** Data for this exercise follows **
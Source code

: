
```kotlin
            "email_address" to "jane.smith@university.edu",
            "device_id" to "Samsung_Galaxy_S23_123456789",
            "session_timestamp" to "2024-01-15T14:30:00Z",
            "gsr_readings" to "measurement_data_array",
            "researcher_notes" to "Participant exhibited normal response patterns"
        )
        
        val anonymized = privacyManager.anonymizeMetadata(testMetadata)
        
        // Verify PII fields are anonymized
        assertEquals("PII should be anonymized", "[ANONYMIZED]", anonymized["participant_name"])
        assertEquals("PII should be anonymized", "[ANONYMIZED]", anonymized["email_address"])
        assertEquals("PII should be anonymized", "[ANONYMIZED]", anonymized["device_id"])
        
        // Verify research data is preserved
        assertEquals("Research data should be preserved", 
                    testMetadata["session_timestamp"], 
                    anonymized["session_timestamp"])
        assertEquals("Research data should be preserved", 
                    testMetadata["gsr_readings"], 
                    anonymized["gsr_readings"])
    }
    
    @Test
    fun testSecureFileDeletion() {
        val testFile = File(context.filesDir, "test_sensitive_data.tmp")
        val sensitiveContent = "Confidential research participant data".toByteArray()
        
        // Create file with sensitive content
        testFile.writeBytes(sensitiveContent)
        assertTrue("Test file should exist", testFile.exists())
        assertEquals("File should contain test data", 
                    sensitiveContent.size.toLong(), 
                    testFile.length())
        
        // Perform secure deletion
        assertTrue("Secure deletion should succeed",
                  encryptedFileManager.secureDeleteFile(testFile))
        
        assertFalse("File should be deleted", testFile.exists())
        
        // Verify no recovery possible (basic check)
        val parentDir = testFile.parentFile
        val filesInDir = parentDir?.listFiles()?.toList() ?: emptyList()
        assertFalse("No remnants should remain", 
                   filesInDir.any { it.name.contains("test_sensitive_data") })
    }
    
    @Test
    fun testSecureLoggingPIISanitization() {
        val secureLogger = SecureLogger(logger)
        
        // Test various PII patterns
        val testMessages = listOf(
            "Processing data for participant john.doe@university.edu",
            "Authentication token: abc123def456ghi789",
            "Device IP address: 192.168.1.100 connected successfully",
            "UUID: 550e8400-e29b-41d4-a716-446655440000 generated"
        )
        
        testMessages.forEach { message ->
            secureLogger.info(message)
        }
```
** End of Data for this exercise **
◆ **Exercise prompt**: With no word changed, write the entries out once more.

◆ **Output of the task**:
Source code

:
```kotlin
            "email_address" to "jane.smith@university.edu",
            "device_id" to "Samsung_Galaxy_S23_123456789",
            "session_timestamp" to "2024-01-15T14:30:00Z",
            "gsr_readings" to "measurement_data_array",
            "researcher_notes" to "Participant exhibited normal response patterns"
        )
        
        val anonymized = privacyManager.anonymizeMetadata(testMetadata)
        
        // Verify PII fields are anonymized
        assertEquals("PII should be anonymized", "[ANONYMIZED]", anonymized["participant_name"])
        assertEquals("PII should be anonymized", "[ANONYMIZED]", anonymized["email_address"])
        assertEquals("PII should be anonymized", "[ANONYMIZED]", anonymized["device_id"])
        
        // Verify research data is preserved
        assertEquals("Research data should be preserved", 
                    testMetadata["session_timestamp"], 
                    anonymized["session_timestamp"])
        assertEquals("Research data should be preserved", 
                    testMetadata["gsr_readings"], 
                    anonymized["gsr_readings"])
    }
    
    @Test
    fun testSecureFileDeletion() {
        val testFile = File(context.filesDir, "test_sensitive_data.tmp")
        val sensitiveContent = "Confidential research participant data".toByteArray()
        
        // Create file with sensitive content
        testFile.writeBytes(sensitiveContent)
        assertTrue("Test file should exist", testFile.exists())
        assertEquals("File should contain test data", 
                    sensitiveContent.size.toLong(), 
                    testFile.length())
        
        // Perform secure deletion
        assertTrue("Secure deletion should succeed",
                  encryptedFileManager.secureDeleteFile(testFile))
        
        assertFalse("File should be deleted", testFile.exists())
        
        // Verify no recovery possible (basic check)
        val parentDir = testFile.parentFile
        val filesInDir = parentDir?.listFiles()?.toList() ?: emptyList()
        assertFalse("No remnants should remain", 
                   filesInDir.any { it.name.contains("test_sensitive_data") })
    }
    
    @Test
    fun testSecureLoggingPIISanitization() {
        val secureLogger = SecureLogger(logger)
        
        // Test various PII patterns
        val testMessages = listOf(
            "Processing data for participant john.doe@university.edu",
            "Authentication token: abc123def456ghi789",
            "Device IP address: 192.168.1.100 connected successfully",
            "UUID: 550e8400-e29b-41d4-a716-446655440000 generated"
        )
        
        testMessages.forEach { message ->
            secureLogger.info(message)
        }
```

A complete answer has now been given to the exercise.